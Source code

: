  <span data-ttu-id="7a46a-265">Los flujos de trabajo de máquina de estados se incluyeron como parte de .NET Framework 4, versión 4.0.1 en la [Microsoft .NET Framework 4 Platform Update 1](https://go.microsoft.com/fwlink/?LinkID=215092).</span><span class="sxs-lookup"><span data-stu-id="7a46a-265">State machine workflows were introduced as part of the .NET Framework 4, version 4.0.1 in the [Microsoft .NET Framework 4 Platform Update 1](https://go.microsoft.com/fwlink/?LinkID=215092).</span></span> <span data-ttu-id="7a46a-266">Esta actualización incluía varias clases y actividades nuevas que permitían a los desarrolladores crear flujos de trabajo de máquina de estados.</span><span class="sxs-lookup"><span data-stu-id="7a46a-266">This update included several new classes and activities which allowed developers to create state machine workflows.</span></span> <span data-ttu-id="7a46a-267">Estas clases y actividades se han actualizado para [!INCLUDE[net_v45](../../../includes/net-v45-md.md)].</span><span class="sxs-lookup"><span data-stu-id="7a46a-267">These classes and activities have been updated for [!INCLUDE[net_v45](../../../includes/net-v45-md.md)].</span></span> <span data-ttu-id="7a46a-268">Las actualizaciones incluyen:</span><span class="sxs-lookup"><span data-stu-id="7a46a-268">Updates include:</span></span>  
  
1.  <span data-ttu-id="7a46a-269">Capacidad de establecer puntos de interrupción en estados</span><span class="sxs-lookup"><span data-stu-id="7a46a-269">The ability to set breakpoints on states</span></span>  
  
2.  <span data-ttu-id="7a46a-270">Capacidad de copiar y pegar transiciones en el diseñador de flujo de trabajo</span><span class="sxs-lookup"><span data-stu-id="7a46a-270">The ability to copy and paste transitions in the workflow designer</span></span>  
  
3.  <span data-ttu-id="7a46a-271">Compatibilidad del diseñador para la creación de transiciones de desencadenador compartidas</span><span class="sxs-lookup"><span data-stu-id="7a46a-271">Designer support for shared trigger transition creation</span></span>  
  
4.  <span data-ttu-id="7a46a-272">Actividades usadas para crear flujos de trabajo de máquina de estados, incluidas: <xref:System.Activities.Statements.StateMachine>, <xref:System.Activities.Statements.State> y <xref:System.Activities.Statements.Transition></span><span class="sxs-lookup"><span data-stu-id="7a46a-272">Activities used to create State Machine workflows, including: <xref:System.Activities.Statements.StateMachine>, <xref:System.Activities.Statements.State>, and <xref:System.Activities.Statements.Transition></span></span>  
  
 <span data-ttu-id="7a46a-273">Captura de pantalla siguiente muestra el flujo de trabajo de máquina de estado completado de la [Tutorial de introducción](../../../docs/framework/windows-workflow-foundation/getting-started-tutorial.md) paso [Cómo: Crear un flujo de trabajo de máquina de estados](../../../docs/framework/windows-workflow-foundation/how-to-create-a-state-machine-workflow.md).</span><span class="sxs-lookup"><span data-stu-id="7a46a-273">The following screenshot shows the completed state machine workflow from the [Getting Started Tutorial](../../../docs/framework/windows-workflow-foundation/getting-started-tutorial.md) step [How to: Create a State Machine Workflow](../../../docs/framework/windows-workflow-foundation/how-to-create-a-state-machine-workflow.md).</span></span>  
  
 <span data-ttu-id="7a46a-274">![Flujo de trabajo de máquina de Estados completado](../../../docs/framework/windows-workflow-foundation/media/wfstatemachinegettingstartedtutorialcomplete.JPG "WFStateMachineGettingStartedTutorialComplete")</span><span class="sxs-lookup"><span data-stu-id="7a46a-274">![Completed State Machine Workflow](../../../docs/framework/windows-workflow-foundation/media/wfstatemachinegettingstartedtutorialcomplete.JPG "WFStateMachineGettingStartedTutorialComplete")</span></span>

### PROBLEM TO WORK ON
Where does the word "ability" occur in the records? Return every line that holds it.

### TASK SOLUTION
1.  <span data-ttu-id="7a46a-269">Capacidad de establecer puntos de interrupción en estados</span><span class="sxs-lookup"><span data-stu-id="7a46a-269">The ability to set breakpoints on states</span></span>  
2.  <span data-ttu-id="7a46a-270">Capacidad de copiar y pegar transiciones en el diseñador de flujo de trabajo</span><span class="sxs-lookup"><span data-stu-id="7a46a-270">The ability to copy and paste transitions in the workflow designer</span></span>  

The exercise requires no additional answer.